● **RECORDS SUPPLIED**
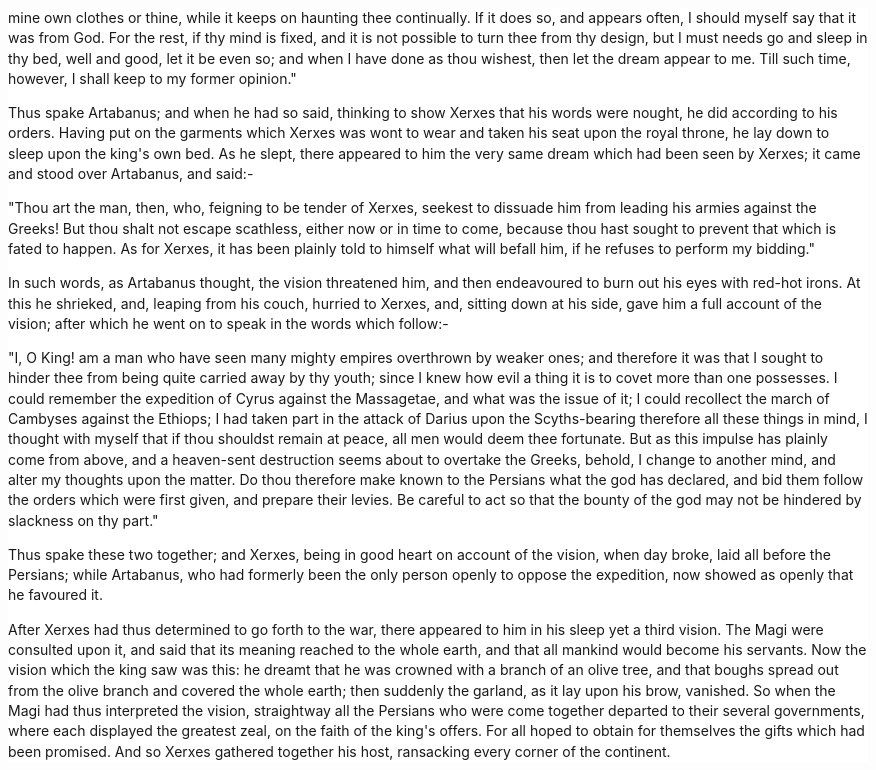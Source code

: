 mine own clothes or thine, while it keeps on haunting thee
continually. If it does so, and appears often, I should myself say
that it was from God. For the rest, if thy mind is fixed, and it is
not possible to turn thee from thy design, but I must needs go and
sleep in thy bed, well and good, let it be even so; and when I have
done as thou wishest, then let the dream appear to me. Till such time,
however, I shall keep to my former opinion."

Thus spake Artabanus; and when he had so said, thinking to show
Xerxes that his words were nought, he did according to his orders.
Having put on the garments which Xerxes was wont to wear and taken his
seat upon the royal throne, he lay down to sleep upon the king's own
bed. As he slept, there appeared to him the very same dream which
had been seen by Xerxes; it came and stood over Artabanus, and said:-

"Thou art the man, then, who, feigning to be tender of Xerxes,
seekest to dissuade him from leading his armies against the Greeks!
But thou shalt not escape scathless, either now or in time to come,
because thou hast sought to prevent that which is fated to happen.
As for Xerxes, it has been plainly told to himself what will befall
him, if he refuses to perform my bidding."

In such words, as Artabanus thought, the vision threatened him,
and then endeavoured to burn out his eyes with red-hot irons. At
this he shrieked, and, leaping from his couch, hurried to Xerxes, and,
sitting down at his side, gave him a full account of the vision; after
which he went on to speak in the words which follow:-

"I, O King! am a man who have seen many mighty empires
overthrown by weaker ones; and therefore it was that I sought to
hinder thee from being quite carried away by thy youth; since I knew
how evil a thing it is to covet more than one possesses. I could
remember the expedition of Cyrus against the Massagetae, and what
was the issue of it; I could recollect the march of Cambyses against
the Ethiops; I had taken part in the attack of Darius upon the
Scyths-bearing therefore all these things in mind, I thought with
myself that if thou shouldst remain at peace, all men would deem
thee fortunate. But as this impulse has plainly come from above, and a
heaven-sent destruction seems about to overtake the Greeks, behold,
I change to another mind, and alter my thoughts upon the matter. Do
thou therefore make known to the Persians what the god has declared,
and bid them follow the orders which were first given, and prepare
their levies. Be careful to act so that the bounty of the god may
not be hindered by slackness on thy part."

Thus spake these two together; and Xerxes, being in good heart
on account of the vision, when day broke, laid all before the
Persians; while Artabanus, who had formerly been the only person
openly to oppose the expedition, now showed as openly that he favoured
it.

After Xerxes had thus determined to go forth to the war, there
appeared to him in his sleep yet a third vision. The Magi were
consulted upon it, and said that its meaning reached to the whole
earth, and that all mankind would become his servants. Now the
vision which the king saw was this: he dreamt that he was crowned with
a branch of an olive tree, and that boughs spread out from the olive
branch and covered the whole earth; then suddenly the garland, as it
lay upon his brow, vanished. So when the Magi had thus interpreted the
vision, straightway all the Persians who were come together departed
to their several governments, where each displayed the greatest
zeal, on the faith of the king's offers. For all hoped to obtain for
themselves the gifts which had been promised. And so Xerxes gathered
together his host, ransacking every corner of the continent.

● **GOAL OF THE EXERCISE**
Tally how many lines in the material above hold the word "with". Write only that number.

● **WRITTEN ANSWER**
3